The cost of bioreactor technologies and the lack of surplus land for passive treatment wetlands have prompted us to engineer an integrated treatment unit that can provide a good treatment solution for small to medium wineries. Key factors in the selection of a wastewater treatment process include the financial requirement for the initial outlay (e.g., for reactors, wetlands, etc.), equipment maintenance, and the expertise required to manage the system. While there are several highly effective treatment options available, they are not practicable in many instances, especially for small to medium wineries. This is of particular relevance in Australia [5]. Our treatment process demonstrates the possibility of converting a sequential anaerobic and aerobic treatment into a dual-stage aerobic treatment, thus simplifying the treatment process and infrastructure and presenting a more suitable solution for small to medium wineries.
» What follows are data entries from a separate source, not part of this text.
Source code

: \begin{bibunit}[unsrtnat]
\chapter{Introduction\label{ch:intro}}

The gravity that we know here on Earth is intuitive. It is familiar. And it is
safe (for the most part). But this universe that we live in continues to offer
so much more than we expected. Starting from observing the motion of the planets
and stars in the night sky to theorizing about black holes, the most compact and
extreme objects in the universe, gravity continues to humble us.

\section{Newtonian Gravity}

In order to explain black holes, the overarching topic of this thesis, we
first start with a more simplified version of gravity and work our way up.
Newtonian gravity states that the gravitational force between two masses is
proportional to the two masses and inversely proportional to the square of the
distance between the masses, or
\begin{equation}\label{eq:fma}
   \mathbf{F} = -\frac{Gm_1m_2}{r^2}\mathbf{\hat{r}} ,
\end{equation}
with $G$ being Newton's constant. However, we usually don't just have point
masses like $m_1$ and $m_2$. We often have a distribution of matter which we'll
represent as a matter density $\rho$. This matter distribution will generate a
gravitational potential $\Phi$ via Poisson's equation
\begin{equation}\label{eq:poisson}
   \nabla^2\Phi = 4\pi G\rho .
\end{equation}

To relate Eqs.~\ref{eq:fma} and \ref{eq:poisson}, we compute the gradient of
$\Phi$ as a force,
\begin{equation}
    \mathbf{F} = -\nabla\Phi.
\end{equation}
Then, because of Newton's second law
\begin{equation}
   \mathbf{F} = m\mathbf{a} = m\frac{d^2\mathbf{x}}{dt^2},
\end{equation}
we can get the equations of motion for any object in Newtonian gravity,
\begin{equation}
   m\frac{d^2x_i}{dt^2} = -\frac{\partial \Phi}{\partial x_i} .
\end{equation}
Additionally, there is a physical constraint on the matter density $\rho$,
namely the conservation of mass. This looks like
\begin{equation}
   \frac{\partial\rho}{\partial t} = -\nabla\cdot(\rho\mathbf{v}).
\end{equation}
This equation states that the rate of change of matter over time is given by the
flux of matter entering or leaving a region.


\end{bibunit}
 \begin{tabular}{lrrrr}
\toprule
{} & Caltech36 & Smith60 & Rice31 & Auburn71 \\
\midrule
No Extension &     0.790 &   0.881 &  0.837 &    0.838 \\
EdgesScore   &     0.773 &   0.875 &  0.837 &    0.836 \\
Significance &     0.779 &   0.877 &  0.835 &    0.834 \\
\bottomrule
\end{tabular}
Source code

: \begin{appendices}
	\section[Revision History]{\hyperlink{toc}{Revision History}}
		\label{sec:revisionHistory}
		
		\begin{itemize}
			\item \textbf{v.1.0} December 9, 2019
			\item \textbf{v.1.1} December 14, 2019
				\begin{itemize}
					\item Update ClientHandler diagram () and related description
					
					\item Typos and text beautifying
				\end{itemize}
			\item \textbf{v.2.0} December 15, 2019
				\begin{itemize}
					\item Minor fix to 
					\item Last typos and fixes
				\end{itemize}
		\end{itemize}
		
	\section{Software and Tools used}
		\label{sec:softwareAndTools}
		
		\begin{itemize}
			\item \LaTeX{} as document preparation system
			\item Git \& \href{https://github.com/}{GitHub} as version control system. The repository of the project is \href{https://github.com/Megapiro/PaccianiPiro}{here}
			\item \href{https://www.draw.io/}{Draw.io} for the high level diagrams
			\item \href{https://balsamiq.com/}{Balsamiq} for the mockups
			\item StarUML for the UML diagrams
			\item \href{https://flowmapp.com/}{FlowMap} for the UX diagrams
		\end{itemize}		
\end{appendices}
The issue of high Na⁺ concentration in WWW has not been extensively addressed, despite such concentrations being a concern where the water is disposed onto land and has a significant impact on plants [32]. Because of the known deleterious properties of sodium ions (introduced/mobilized via irrigation) on soil structure [33], many wineries attempt to avoid or minimize the use of sodium hydroxide (NaOH) as a cleaning agent by using KOH proprietary cleansers. The use of SAR as a measure of soil sodicity is commonly accepted, and its use in vineyard management is becoming more widespread [34]. Sodic soils generally exhibit high pH, slaking of aggregates, and dispersion and swelling of soil clays. These physical characteristics cause degradation of soil structure and are an impediment to water and root penetration [35]. Our results (Figure 9) indicate that the treatment system can slightly reduce both Ca²⁺ and Mg²⁺. Our hypothesis for the slight reduction in ion concentration is biomass accumulation and passive absorption into the cells and activated sludge floc particles.

5. Conclusions

• Winery wastewater presents a serious environmental and economical challenge due to the inability of ordinary biological processes to consistently degrade the acidic and recalcitrant organic matter in the wastewater. The potential environmental impacts of WWW include pollution of ground and surface water, soil degradation, damage to vegetation, and odors; therefore, it is critical to allocate a cost-effective solution for small to medium wineries.
• This study presents a potential cost-effective treatment solution tailored for small to medium wineries. The solution incorporates the following stages:
  • A pre-sedimentation stage to initially remove larger particles and debris.
  • pH regulation to optimize the treatment conditions for microbial activity.
  • The use of robust microbes encapsulated within the novel confined environment of the SBP process to enhance biological treatment.
  • The SBR stage as the final treatment process, effectively treating the organic matter in the wastewater.
• The performance of the pilot system was evaluated over a period of more than 80 days, consistently achieving high removal rates for both COD and BOD. Specifically, the system demonstrated removal efficiencies exceeding 90% for both parameters, indicating the effectiveness and stability of the treatment process.